SUPPLIED ENTRIES -

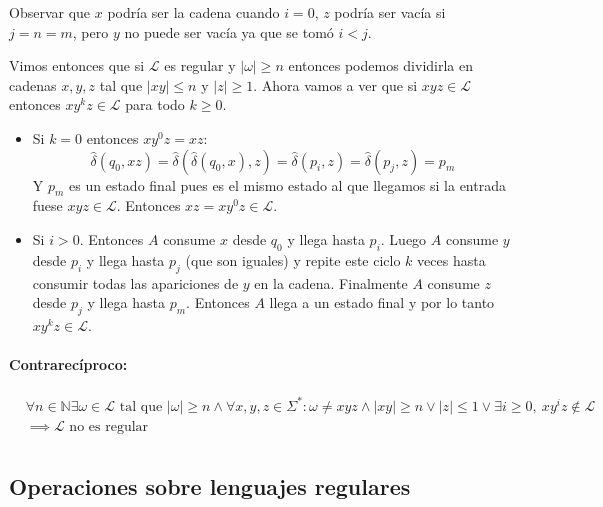 \begin{demoPart}[0.8\textwidth]

  Observar que \(x\) podría ser la cadena cuando \(i = 0\), \(z\) podría ser vacía si \(j = n = m\), pero \(y\) no puede ser vacía ya que se tomó \(i < j\).

  Vimos entonces que si \(\mathcal{L}\) es regular y \(|\omega| \geq n\) entonces podemos dividirla en cadenas \(x,y,z\) tal que \(|xy|\leq n\) y \(|z|\geq 1\). Ahora vamos a ver que si \(xyz \in \mathcal{L}\) entonces \(xy^kz \in \mathcal{L}\) para todo \(k\geq 0\).

  \begin{itemize}
    \item Si \(k = 0\) entonces \(xy^0z = xz\):
          \[\hat\delta(q_0, xz) = \hat\delta(\hat\delta(q_0, x), z) = \hat\delta(p_i, z) = \hat\delta(p_j, z) = p_m\]
          Y \(p_m\) es un estado final pues es el mismo estado al que llegamos si la entrada fuese \(xyz\in\mathcal{L}\). Entonces \(xz = xy^0z \in \mathcal{L}\).
    \item Si \(i > 0\). Entonces \(A\) consume \(x\) desde \(q_0\) y llega hasta \(p_i\). Luego \(A\) consume \(y\) desde \(p_i\) y llega hasta \(p_j\) (que son iguales) y repite este ciclo \(k\) veces hasta consumir todas las apariciones de \(y\) en la cadena. Finalmente \(A\) consume \(z\) desde \(p_j\) y llega hasta \(p_m\). Entonces \(A\) llega a un estado final y por lo tanto \(xy^kz \in \mathcal{L}\).
  \end{itemize}
\end{demoPart}
\paragraph{Contrarecíproco:}
\begin{align*}
   & \forall   n\in\mathbb{N}  \exists\omega\in\mathcal{L}\text{ tal que } |\omega|\geq n \land  \forall x,y,z\in\Sigma^*: \omega\neq xyz \land|xy|\geq n\lor|z|\leq 1 \lor \exists i\geq 0,~ xy^iz\notin\mathcal{L} \\ &
  \implies \mathcal{L}\text{  no es regular}                                                                                                                                                                         \\
\end{align*}

\subsection{Operaciones sobre lenguajes regulares}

WHAT TO PRODUCE - With the pictures left out, return each entry exactly as written.

EXERCISE ANSWER -
 \begin{demoPart}[0.8\textwidth]

  Observar que \(x\) podría ser la cadena cuando \(i = 0\), \(z\) podría ser vacía si \(j = n = m\), pero \(y\) no puede ser vacía ya que se tomó \(i < j\).

  Vimos entonces que si \(\mathcal{L}\) es regular y \(|\omega| \geq n\) entonces podemos dividirla en cadenas \(x,y,z\) tal que \(|xy|\leq n\) y \(|z|\geq 1\). Ahora vamos a ver que si \(xyz \in \mathcal{L}\) entonces \(xy^kz \in \mathcal{L}\) para todo \(k\geq 0\).

  \begin{itemize}
    \item Si \(k = 0\) entonces \(xy^0z = xz\):
          \[\hat\delta(q_0, xz) = \hat\delta(\hat\delta(q_0, x), z) = \hat\delta(p_i, z) = \hat\delta(p_j, z) = p_m\]
          Y \(p_m\) es un estado final pues es el mismo estado al que llegamos si la entrada fuese \(xyz\in\mathcal{L}\). Entonces \(xz = xy^0z \in \mathcal{L}\).
    \item Si \(i > 0\). Entonces \(A\) consume \(x\) desde \(q_0\) y llega hasta \(p_i\). Luego \(A\) consume \(y\) desde \(p_i\) y llega hasta \(p_j\) (que son iguales) y repite este ciclo \(k\) veces hasta consumir todas las apariciones de \(y\) en la cadena. Finalmente \(A\) consume \(z\) desde \(p_j\) y llega hasta \(p_m\). Entonces \(A\) llega a un estado final y por lo tanto \(xy^kz \in \mathcal{L}\).
  \end{itemize}
\end{demoPart}
\paragraph{Contrarecíproco:}
\begin{align*}
   & \forall   n\in\mathbb{N}  \exists\omega\in\mathcal{L}\text{ tal que } |\omega|\geq n \land  \forall x,y,z\in\Sigma^*: \omega\neq xyz \land|xy|\geq n\lor|z|\leq 1 \lor \exists i\geq 0,~ xy^iz\notin\mathcal{L} \\ &
  \implies \mathcal{L}\text{  no es regular}                                                                                                                                                                         \\
\end{align*}

\subsection{Operaciones sobre lenguajes regulares}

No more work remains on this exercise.